A exigência de transparência é reveladora de pelo menos duas malconformações: a da demagogia e a da ignorância.
Da demagogia: para os tais dirigentes a leitura do parecer terá a mesma utilidade que a leitura do Código de Hamurabi em escrita cuneiforme acádica (wikipédia). Se eles e um número significativo de portugueses acreditam nos pareceres dos neoepidemologistas Paulo Portas e Marques Mendes, contratados como conceituados especialistas por dois grandes meios de manipulação, porque raio haviam de confiar num parecer de especialistas de ciências da saúde reunidos num órgão da administração pública, alguns dos quais trabalham em laboratórios e centros de investigação científica? Mas não é da administração pública que vivem os demagogos, sim da opinião pública e da sua manipulação.
Da ignorância: os demagogos que exigem o parecer, que podia estar escrito em aramaico, confundem dois conceitos basilares na organização das sociedades modernas, o Estado e a Administração Pública. O velho manual da OPAN - Organização política e administrativa da Nação ensinava que o Estado define políticas, a administração pública executa as ações para as levar a cabo.
A confusão (deliberada ou fruto da ignorância) entre Estado (associado ao governo) e administração pública tem como consequência a perda de capacidades dos serviços públicos em cumprir as suas tarefas de forma eficaz, cria a convicção de que mudando o governo, mudam os serviços e isso não é assim nos Estados mais desenvolvidos (reveja-se a série Yes Minister e a distinção entre o diretor-geral e o ministro) e deve ser cada vez menos assim.
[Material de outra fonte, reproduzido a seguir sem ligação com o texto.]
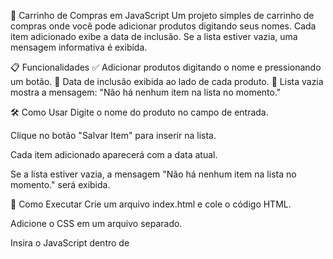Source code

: 🛒 Carrinho de Compras em JavaScript Um projeto simples de carrinho de compras onde você pode adicionar produtos digitando seus nomes. Cada item adicionado exibe a data de inclusão. Se a lista estiver vazia, uma mensagem informativa é exibida.

📋 Funcionalidades ✅ Adicionar produtos digitando o nome e pressionando um botão. 📅 Data de inclusão exibida ao lado de cada produto. 📌 Lista vazia mostra a mensagem: "Não há nenhum item na lista no momento."

🛠️ Como Usar Digite o nome do produto no campo de entrada.

Clique no botão "Salvar Item" para inserir na lista.

Cada item adicionado aparecerá com a data atual.

Se a lista estiver vazia, a mensagem "Não há nenhum item na lista no momento." será exibida.

🚀 Como Executar Crie um arquivo index.html e cole o código HTML.

Adicione o CSS em um arquivo separado.

Insira o JavaScript dentro de <script> ou em um arquivo .js separado.

Abra o arquivo no navegador e teste adicionando produtos!

📝 Licença Livre para uso e modificação.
Essa confusão traduz-se em atraso, como o que resulta da confusão entre Estado e Religião nas sociedades islamizadas.
Acresce que a confusão entre Estado e Administração, entre política e serviços é propiciadora da desresponsabilização dos serviços, isto é, dos organismos, dos dirigentes e funcionários que detêm a responsabilidade e o saber para executar políticas.
É verdade que no imediato é sempre partidariamente mais lucrativo vender a desconfiança e a responsabilidade de todos os males à instância da política, associada ao governo em funções, do que aos serviços que têm um caráter permanente. Além de que os funcionários públicos são um rendoso mercado eleitoral.

Esta confusão abre o campo à demagogia e ao populismo. Aos vendedores de banha de cobra. A sobreposição da política e dos serviços é típica dos estados totalitários. Mas que interessam os princípios em tempo de assaltos e vale tudo?